--- START ---
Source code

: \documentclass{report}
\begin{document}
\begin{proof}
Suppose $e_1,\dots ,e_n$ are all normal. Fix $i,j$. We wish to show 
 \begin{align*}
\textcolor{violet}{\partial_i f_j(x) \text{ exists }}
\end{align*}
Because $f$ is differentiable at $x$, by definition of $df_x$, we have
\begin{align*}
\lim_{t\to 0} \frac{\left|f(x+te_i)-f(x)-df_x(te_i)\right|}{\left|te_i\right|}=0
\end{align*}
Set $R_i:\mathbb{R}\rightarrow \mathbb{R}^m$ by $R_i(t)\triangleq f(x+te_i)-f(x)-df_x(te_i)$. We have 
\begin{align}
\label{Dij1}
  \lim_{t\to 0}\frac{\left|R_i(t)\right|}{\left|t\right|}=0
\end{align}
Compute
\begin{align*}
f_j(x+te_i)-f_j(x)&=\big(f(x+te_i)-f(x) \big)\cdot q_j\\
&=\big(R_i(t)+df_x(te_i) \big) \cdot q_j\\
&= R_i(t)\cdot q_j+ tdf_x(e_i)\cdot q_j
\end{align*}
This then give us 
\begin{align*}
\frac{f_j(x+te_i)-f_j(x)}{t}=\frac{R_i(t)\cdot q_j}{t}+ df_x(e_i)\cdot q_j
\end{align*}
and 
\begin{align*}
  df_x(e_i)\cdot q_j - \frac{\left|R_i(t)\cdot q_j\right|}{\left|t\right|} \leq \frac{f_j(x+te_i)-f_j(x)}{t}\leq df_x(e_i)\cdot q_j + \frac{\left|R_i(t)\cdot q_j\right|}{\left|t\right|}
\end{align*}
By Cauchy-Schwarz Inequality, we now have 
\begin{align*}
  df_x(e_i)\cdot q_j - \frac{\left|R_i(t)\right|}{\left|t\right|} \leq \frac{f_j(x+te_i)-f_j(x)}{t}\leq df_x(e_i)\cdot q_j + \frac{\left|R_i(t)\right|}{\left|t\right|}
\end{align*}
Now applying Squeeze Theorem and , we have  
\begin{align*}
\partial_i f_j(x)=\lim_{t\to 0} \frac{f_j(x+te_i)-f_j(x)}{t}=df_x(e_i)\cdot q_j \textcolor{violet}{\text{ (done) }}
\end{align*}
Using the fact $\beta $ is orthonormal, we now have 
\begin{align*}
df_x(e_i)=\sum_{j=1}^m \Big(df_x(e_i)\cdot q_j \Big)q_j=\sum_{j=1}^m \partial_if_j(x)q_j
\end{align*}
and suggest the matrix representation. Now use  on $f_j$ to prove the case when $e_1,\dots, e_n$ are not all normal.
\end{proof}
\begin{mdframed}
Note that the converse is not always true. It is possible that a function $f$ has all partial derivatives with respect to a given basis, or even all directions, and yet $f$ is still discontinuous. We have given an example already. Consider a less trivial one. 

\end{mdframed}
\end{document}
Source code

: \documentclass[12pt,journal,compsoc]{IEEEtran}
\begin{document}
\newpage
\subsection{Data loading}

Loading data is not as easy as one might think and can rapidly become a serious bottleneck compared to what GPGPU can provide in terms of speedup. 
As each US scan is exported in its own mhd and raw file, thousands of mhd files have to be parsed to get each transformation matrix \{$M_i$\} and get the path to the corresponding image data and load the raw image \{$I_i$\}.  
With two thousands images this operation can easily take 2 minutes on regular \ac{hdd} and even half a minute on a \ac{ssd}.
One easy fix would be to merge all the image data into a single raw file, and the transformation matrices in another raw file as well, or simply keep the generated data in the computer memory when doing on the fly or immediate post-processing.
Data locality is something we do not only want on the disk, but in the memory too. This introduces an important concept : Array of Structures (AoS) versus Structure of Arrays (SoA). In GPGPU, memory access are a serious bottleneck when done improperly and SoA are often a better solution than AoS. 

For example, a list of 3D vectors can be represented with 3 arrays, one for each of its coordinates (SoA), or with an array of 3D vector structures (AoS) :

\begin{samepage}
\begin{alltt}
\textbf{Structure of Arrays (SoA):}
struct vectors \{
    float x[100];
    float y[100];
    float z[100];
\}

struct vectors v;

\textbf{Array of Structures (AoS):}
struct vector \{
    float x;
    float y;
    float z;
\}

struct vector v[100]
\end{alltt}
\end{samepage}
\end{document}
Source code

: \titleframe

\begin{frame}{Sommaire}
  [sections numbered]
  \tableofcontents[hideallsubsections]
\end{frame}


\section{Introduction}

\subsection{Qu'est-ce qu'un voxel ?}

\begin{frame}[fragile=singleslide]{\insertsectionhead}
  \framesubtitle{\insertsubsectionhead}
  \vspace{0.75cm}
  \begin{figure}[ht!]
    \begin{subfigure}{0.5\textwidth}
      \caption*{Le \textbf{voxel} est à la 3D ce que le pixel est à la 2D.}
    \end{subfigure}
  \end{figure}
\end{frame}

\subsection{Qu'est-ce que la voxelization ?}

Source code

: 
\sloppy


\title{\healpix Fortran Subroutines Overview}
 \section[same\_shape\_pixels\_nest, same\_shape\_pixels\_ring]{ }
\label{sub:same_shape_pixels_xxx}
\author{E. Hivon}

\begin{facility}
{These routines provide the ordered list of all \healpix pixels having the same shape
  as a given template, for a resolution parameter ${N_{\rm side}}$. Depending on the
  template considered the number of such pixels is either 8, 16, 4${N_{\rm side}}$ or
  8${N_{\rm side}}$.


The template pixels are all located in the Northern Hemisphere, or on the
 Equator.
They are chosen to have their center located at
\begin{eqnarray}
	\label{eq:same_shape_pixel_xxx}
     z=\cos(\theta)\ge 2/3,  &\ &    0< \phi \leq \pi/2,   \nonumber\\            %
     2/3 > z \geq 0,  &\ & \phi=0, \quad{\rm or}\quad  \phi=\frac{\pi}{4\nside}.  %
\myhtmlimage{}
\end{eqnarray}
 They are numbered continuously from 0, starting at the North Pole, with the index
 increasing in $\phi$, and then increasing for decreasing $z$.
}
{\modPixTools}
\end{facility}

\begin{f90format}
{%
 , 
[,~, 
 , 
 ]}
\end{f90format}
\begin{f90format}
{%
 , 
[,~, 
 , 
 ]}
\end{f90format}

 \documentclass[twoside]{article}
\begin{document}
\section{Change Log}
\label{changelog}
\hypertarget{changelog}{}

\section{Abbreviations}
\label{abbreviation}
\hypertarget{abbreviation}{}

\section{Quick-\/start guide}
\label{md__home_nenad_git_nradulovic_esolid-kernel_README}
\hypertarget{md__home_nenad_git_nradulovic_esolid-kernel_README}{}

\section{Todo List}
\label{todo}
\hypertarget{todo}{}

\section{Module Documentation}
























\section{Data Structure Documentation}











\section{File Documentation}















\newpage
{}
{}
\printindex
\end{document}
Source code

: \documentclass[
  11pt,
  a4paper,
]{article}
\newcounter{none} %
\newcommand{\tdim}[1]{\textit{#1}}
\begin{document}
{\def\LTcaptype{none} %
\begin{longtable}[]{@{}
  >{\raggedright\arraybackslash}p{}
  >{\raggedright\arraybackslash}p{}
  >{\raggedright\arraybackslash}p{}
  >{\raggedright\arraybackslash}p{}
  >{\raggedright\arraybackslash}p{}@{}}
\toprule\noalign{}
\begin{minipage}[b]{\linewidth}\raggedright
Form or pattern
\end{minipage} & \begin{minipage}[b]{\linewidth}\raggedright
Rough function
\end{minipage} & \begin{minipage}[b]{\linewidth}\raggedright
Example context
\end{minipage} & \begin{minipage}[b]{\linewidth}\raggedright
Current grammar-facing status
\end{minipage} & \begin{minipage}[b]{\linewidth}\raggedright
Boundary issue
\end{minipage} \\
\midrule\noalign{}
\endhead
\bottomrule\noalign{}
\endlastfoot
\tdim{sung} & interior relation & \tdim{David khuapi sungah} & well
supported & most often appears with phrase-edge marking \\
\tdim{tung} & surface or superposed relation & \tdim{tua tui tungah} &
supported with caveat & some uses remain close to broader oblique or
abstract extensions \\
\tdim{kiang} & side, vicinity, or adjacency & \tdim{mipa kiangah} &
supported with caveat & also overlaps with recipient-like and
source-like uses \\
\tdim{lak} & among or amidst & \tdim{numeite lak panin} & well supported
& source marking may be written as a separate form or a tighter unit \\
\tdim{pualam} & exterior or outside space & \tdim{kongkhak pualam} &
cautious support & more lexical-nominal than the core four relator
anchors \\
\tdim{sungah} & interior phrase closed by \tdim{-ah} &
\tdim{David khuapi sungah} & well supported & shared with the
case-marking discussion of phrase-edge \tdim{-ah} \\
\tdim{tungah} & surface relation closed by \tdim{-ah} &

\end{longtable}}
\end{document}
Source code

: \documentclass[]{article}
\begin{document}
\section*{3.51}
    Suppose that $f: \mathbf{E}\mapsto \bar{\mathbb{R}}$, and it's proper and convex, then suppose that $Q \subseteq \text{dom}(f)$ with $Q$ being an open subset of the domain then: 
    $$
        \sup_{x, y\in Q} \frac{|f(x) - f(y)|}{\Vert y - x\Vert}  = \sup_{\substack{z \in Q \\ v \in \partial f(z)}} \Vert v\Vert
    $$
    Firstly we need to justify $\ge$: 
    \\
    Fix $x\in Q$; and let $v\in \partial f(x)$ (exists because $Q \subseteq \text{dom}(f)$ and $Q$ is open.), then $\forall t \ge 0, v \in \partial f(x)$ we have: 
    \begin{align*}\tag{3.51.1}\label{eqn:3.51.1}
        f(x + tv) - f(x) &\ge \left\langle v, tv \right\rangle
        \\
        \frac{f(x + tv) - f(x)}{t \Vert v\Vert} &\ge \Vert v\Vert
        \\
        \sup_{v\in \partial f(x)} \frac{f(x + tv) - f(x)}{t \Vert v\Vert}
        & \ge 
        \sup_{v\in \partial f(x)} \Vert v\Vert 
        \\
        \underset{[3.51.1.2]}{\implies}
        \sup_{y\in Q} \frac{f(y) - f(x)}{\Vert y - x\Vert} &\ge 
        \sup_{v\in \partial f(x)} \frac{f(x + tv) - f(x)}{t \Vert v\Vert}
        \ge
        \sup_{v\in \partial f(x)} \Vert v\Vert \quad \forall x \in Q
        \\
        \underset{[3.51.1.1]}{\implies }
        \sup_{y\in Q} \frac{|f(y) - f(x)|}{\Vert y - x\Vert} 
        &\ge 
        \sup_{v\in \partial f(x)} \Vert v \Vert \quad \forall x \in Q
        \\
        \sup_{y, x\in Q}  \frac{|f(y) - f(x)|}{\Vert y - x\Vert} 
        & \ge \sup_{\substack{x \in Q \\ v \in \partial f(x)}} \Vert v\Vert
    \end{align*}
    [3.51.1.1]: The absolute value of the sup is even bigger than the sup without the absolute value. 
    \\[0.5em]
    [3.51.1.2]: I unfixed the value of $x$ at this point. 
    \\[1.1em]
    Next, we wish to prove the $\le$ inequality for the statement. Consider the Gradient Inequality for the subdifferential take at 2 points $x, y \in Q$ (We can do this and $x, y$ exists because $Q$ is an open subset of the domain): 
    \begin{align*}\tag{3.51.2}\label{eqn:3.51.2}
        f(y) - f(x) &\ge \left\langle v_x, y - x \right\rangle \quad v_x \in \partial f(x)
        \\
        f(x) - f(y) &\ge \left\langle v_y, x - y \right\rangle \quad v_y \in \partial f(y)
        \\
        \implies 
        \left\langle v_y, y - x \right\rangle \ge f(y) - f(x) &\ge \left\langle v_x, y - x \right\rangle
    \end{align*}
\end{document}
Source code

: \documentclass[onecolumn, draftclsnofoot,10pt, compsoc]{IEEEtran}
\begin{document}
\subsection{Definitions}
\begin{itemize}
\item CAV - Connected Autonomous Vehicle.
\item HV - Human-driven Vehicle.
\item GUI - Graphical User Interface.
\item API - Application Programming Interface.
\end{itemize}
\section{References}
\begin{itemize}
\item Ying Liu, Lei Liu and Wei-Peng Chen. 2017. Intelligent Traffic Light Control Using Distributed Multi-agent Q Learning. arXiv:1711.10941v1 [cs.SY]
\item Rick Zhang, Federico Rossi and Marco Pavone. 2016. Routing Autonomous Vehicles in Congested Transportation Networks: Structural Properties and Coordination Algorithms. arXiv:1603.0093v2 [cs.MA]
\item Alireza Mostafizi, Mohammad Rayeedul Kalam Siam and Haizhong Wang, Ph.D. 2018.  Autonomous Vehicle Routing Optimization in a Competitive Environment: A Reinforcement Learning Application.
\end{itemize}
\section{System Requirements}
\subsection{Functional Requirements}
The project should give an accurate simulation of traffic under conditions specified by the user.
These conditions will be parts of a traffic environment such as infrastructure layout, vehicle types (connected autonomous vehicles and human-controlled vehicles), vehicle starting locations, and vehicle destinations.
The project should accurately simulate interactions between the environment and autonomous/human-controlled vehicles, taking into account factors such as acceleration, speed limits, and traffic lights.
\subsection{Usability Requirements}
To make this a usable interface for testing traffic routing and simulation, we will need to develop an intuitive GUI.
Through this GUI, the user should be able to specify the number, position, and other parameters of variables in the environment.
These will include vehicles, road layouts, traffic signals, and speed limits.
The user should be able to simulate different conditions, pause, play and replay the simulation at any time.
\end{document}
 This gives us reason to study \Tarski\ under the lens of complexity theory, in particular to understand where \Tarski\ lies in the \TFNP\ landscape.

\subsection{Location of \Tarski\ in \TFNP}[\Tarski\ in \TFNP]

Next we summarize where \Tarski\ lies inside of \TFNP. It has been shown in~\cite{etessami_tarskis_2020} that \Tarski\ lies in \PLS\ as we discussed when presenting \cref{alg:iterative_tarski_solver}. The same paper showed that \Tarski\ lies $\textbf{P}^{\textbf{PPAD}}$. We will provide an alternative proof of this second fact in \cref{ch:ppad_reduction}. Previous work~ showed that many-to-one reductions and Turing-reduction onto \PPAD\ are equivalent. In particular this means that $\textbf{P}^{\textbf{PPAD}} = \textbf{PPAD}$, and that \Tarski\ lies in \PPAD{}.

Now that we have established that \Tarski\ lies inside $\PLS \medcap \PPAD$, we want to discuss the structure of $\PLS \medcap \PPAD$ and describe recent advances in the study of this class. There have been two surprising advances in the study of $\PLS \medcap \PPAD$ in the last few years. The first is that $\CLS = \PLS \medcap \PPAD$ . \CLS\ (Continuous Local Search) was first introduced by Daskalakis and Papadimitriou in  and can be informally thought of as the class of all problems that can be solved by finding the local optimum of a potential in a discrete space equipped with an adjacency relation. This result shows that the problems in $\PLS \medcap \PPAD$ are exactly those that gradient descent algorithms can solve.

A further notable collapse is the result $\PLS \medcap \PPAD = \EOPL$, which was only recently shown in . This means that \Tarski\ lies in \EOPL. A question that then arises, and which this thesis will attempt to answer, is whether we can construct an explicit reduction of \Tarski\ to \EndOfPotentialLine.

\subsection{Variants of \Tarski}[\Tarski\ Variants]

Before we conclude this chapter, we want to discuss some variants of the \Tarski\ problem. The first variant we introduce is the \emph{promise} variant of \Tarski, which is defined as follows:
--- END ---
● Requirement:
Copy all lines from the material above that hold the word "tungah".

● Response area:
\tdim{tung} & surface or superposed relation & \tdim{tua tui tungah} &
\tdim{tungah} & surface relation closed by \tdim{-ah} &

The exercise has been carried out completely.